While the army calls skunk an attempt to minimize casualties, rights groups dismiss it as a fig-leaf for the use of deadlier force against protesters in the occupied West Bank.

For although recent years have been among the quietest of the 45-year-old occupation, Israel has been unable to stop an epidemic of local grassroots demonstrations that often turn into clashes.

Skunk is certainly a repellent, but not a complete deterrent. The protesters are fouled but not foiled.

On a Friday in the West Bank's rugged hills, battle lines are drawn for another day of protest.

Gangly Palestinian youths in jeans are ready to let fly stones from homemade slings at Israeli soldiers down the main road of Nabi Saleh village, whose residents demand access to a local spring seized by Israeli settlers.

The soldiers form a phalanx around their curious weapon of war.

"We run away fast when it comes at us, but we don't quit," said a local boy clutching a rock, his dark eyes framed by the oval opening of a black t-shirt wrapped around his face.

"They think they're pretty smart for inventing it, but they still move on to the tear gas, bullets, and breaking into our homes, just the same as usual," he said.

The skunk truck makes its charge, scattering the youths up into the town, where the armed Israelis follow.


Palestinians call it simply "shit."

"How can you describe this stuff?" said Muad Tamimi, whose gas station on the front line of Nabi Saleh's standoffs is often bathed in it. "It's beyond foul water, like a dead body and rotting food together, which no soap or perfume can take off - I'm hit with it and nobody goes near me for days."

Developed by a private Israeli company and first deployed by the army in 2008, skunk is an organic brew of baking powder, yeast, and some ingredients kept secret. It is harmless to health and designed to reduce casualties, the Israelis say.

"Every attempt is made to minimize the risk of casualties among the rioters, as well as minimizing the risk towards security forces," the army said.

A skunk truck was spotted recently at a base high in the Israeli-occupied Golan Heights, ready to repel any assault on the fence along the disengagement line between Israel and Syria. A rush by Palestinians from Syria caught Israeli troops by surprise last year and they opened fire, killing a dozen people.

Withering Israeli military incursions into West Bank towns have become as much a memory as Palestinian suicide bombings in Israeli cities in recent years. But local protests have continued against land lost to Israel's separation barrier and Israeli settlements on land seized in a 1967 war.

Seventeen Palestinians have been killed in protests since 2004, according to Israeli human rights organization B'Tselem. Scores have been wounded.


The demonstrations play out to a predictable choreography. Many of the young protesters and Israeli soldiers have even come to know each other by name. They use the knowledge mostly to sharpen the taunts they trade about each others' mothers.

Each village has its own script.

In Bil'in, where a court petition by locals reclaimed a portion of the village land from the wall, the fetid stream of skunk now sails at protesters from behind its concrete ramparts.
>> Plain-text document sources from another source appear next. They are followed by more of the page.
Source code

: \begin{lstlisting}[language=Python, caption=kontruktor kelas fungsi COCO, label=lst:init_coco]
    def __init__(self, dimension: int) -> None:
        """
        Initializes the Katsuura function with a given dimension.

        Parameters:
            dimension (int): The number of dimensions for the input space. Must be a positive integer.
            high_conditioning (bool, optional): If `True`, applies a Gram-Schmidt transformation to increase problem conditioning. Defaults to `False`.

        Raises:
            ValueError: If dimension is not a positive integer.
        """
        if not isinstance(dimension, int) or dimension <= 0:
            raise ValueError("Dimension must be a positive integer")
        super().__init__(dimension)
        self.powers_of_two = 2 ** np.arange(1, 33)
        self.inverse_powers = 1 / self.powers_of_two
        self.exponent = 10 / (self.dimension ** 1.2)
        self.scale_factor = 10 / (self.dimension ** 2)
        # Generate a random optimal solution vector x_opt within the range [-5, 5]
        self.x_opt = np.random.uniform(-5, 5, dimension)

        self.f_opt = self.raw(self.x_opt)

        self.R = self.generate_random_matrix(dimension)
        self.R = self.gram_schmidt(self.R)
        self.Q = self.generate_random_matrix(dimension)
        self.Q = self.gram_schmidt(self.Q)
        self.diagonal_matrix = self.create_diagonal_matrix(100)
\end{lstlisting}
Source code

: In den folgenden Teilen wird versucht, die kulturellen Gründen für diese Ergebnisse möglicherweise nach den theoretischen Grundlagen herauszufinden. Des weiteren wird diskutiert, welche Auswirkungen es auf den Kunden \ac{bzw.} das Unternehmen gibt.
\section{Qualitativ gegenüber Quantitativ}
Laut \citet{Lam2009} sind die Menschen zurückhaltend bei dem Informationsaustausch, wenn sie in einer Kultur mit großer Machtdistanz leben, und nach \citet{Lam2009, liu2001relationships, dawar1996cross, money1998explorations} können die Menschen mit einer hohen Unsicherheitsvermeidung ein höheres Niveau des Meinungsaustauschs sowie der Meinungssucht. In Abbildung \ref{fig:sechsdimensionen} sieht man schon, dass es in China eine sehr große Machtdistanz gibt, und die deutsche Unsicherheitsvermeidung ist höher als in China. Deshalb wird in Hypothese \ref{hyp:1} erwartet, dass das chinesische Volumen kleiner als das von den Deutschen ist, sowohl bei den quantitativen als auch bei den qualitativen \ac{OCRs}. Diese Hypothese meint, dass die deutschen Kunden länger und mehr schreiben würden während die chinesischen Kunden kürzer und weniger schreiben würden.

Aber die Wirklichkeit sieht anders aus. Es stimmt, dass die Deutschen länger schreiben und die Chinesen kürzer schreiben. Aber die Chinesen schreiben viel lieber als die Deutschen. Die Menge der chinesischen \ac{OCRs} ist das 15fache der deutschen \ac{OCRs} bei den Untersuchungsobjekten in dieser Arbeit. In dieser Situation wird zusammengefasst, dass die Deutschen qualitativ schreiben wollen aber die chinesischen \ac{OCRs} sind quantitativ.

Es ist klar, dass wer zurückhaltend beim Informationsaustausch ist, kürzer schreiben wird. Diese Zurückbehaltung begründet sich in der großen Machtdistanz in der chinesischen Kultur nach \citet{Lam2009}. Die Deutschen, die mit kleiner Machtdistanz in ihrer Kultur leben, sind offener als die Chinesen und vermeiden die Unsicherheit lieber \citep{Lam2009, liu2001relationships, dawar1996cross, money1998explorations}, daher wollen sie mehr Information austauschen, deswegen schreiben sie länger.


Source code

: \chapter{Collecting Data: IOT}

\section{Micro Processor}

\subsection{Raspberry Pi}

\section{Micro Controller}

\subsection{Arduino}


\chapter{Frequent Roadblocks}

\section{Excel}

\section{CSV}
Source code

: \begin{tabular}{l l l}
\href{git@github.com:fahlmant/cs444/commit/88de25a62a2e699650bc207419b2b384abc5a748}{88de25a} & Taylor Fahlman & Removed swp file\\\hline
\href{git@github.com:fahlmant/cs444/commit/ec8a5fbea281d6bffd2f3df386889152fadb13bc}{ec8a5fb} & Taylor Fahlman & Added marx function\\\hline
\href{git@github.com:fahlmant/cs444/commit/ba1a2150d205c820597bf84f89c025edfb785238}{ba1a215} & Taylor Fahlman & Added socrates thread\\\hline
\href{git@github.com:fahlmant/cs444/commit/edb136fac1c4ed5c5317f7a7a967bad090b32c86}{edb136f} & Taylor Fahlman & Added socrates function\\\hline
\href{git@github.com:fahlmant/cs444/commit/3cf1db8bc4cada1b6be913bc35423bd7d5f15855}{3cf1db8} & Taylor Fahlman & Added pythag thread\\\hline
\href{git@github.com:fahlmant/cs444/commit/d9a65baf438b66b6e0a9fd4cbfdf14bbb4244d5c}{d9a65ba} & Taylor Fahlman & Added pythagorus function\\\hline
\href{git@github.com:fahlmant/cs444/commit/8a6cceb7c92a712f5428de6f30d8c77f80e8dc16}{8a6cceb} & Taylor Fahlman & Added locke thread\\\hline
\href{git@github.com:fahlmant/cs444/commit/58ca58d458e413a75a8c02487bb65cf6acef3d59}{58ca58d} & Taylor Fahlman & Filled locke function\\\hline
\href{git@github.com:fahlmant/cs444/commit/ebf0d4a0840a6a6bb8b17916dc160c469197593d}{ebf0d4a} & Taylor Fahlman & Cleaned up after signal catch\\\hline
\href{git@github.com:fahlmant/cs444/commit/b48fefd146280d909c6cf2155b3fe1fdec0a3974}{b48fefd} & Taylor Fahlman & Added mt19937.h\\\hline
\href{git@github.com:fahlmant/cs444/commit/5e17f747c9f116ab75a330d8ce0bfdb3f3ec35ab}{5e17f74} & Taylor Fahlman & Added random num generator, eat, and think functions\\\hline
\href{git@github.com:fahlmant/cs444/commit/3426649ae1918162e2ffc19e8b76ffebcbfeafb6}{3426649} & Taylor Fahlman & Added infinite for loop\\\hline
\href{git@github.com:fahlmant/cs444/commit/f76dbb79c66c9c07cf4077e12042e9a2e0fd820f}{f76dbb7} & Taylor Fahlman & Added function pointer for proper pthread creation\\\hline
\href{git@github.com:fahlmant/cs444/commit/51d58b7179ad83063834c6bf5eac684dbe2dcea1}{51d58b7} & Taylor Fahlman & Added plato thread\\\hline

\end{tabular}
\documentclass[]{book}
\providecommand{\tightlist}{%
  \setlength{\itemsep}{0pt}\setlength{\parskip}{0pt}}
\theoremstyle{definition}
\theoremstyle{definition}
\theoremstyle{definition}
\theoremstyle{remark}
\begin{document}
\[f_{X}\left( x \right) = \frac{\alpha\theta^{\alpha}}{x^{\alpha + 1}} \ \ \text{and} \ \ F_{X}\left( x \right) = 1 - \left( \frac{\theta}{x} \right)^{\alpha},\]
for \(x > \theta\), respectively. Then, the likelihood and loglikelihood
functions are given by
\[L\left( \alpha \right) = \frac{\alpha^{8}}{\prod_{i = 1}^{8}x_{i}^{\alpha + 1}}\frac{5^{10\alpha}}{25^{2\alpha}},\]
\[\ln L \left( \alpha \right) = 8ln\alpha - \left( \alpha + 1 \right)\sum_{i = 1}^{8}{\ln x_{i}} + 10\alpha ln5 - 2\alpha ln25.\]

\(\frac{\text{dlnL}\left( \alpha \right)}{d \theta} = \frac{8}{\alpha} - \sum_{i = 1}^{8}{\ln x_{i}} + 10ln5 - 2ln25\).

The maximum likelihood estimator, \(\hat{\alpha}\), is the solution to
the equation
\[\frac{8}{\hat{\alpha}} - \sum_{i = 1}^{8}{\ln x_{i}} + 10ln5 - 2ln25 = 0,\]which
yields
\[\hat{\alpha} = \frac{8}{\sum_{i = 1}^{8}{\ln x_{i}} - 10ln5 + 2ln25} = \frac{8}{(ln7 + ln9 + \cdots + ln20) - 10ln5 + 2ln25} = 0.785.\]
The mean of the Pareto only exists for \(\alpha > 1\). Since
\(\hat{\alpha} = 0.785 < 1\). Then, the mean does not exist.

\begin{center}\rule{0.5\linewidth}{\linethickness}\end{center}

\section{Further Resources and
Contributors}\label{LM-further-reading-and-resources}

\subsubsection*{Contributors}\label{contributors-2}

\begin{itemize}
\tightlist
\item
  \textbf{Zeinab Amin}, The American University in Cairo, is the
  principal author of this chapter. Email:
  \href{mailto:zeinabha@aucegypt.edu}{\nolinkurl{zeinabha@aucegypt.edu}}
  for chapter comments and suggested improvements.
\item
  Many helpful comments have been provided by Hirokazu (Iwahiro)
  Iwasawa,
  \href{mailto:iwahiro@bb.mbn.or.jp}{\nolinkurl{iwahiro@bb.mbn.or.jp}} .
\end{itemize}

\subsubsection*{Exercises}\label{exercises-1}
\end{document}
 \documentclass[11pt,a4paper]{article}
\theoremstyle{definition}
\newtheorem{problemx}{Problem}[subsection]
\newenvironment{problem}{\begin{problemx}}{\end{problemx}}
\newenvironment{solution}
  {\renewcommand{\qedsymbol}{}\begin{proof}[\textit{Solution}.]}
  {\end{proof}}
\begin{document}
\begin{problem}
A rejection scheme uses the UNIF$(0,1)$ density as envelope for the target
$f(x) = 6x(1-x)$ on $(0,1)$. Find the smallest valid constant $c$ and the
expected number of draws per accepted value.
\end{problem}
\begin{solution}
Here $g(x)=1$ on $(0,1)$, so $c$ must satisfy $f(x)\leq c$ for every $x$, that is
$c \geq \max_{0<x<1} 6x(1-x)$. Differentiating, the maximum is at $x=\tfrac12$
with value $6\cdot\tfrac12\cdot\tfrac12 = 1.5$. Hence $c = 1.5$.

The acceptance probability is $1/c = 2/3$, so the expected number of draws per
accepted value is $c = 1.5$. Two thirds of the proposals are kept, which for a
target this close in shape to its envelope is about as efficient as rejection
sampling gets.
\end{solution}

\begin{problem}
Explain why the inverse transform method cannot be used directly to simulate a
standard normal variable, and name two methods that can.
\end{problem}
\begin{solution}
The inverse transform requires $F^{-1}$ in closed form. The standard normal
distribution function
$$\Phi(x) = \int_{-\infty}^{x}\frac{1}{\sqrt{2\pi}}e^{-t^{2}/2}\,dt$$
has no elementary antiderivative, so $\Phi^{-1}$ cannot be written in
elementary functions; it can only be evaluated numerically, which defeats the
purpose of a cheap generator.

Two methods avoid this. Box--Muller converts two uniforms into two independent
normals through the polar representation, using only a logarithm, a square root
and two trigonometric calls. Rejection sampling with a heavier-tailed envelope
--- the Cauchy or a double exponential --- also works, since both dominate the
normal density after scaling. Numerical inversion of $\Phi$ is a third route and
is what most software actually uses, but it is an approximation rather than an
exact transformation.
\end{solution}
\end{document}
Ultra-Orthodox Jewish settlers in black garb and curls watch the spectacle from atop their settlement homes.

For the army, skunk, and a less-used, focused noise beam called "scream", are proof of defense minister's Ehud Barak's claim that Israel's is "the most moral army in the world", pioneering non-lethal weapons.

"We don't have any intention of harming these civilians," said the army's spokesperson Avital Leibovich. "However, the number of security personnel injured in these riots is actually increasing."

Rights groups question the army's motives, dismissing the rhetoric and the inventions as a public relations ploy to conceal the harsh means used in what they say is a campaign to stamp out legitimate opposition to the occupation.

"Given the exaggerated, unlawful, and dangerous use of tear gas and bullets, we doubt the army's characterization of these events," said Sarit Michaeli of B'Tselem.

Military "Order No. 101," issued the same year Israel seized the West Bank, required political gatherings of more than 10 people to obtain an Israeli permit. It is used to prosecute organizers and proscribe protests before a stone is even thrown.

The legal leeway on the IDF's actions, and its ability to bar and detain activists, are reinforced by the declaration of weekly protest sites as "closed military zones."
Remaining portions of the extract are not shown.